The lintel beam of the big circular window is brought down low to block out the hot sky like a cap brim, and the skylight above the lintel has opaque glazing to filter out direct sunlight. Artificial lighting recessed into the slatted wood dropped ceiling supplements natural daylight, when needed.

The administration building is split into two wings separated by an internal landscaped garden court and linked by two bridges. This intimate courtyard provides a sheltered space where staff may relax during their lunch hour.

The south-facing office windows in both wings feature a system of sunbreakers, or “light shelves,” to reduce the penetration of strong daylight. The horizontal sunbreakers have been designed by computer to eliminate much of the high summer sun while allowing the lower winter sunlight to penetrate deep into the office space.

At the same time the light shelf function of the sunbreakers bounce natural daylight off the ceiling to increase the office area illumination.

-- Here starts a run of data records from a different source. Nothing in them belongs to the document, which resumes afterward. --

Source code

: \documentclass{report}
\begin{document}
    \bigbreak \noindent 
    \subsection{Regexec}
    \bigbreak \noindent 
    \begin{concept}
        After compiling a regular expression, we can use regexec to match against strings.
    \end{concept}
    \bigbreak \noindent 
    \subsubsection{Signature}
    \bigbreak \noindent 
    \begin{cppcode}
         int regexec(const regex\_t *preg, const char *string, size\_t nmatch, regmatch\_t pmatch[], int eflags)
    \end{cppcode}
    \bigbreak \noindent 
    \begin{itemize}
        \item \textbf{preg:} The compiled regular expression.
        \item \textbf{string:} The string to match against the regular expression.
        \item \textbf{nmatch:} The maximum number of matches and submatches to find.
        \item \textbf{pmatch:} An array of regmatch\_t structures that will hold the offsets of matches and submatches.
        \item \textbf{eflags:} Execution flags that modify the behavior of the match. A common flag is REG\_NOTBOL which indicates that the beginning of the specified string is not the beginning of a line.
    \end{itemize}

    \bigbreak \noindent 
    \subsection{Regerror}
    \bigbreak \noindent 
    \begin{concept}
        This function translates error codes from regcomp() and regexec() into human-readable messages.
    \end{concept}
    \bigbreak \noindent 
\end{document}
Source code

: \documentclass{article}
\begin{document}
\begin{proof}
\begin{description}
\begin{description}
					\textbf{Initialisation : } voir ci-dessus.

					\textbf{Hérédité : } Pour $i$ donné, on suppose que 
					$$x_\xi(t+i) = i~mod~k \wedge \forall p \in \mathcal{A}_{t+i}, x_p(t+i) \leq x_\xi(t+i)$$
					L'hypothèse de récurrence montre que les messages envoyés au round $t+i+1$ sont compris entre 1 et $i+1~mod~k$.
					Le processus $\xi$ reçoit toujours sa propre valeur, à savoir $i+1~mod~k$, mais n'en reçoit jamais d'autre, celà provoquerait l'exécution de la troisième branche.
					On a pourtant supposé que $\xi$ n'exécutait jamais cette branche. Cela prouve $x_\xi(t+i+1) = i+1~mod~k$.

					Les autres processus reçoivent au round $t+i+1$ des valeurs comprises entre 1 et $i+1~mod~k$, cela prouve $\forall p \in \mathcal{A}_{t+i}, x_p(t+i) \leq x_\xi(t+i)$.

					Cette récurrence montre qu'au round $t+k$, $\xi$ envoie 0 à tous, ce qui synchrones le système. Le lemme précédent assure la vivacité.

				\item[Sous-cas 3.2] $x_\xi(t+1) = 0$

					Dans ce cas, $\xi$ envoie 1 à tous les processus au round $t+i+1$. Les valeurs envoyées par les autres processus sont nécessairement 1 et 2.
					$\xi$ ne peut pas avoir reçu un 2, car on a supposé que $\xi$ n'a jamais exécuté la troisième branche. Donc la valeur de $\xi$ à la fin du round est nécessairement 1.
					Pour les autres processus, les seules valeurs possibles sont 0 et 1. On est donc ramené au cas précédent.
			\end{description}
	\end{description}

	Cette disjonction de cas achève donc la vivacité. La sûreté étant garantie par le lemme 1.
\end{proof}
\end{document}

These sunbreakers play a part in the subtle design of the south elevation of the office building. Here the precast concrete panels that dominate the lower floors gradually give way to the green metal surfaces of the window trim and, on the topmost floor, to full metallic cladding. This arrangement lightens the bulk of the building and gives the sense of an overlay of screens, to intrigue the eye and so reduce the visual boredom found in many conventional office building elevations.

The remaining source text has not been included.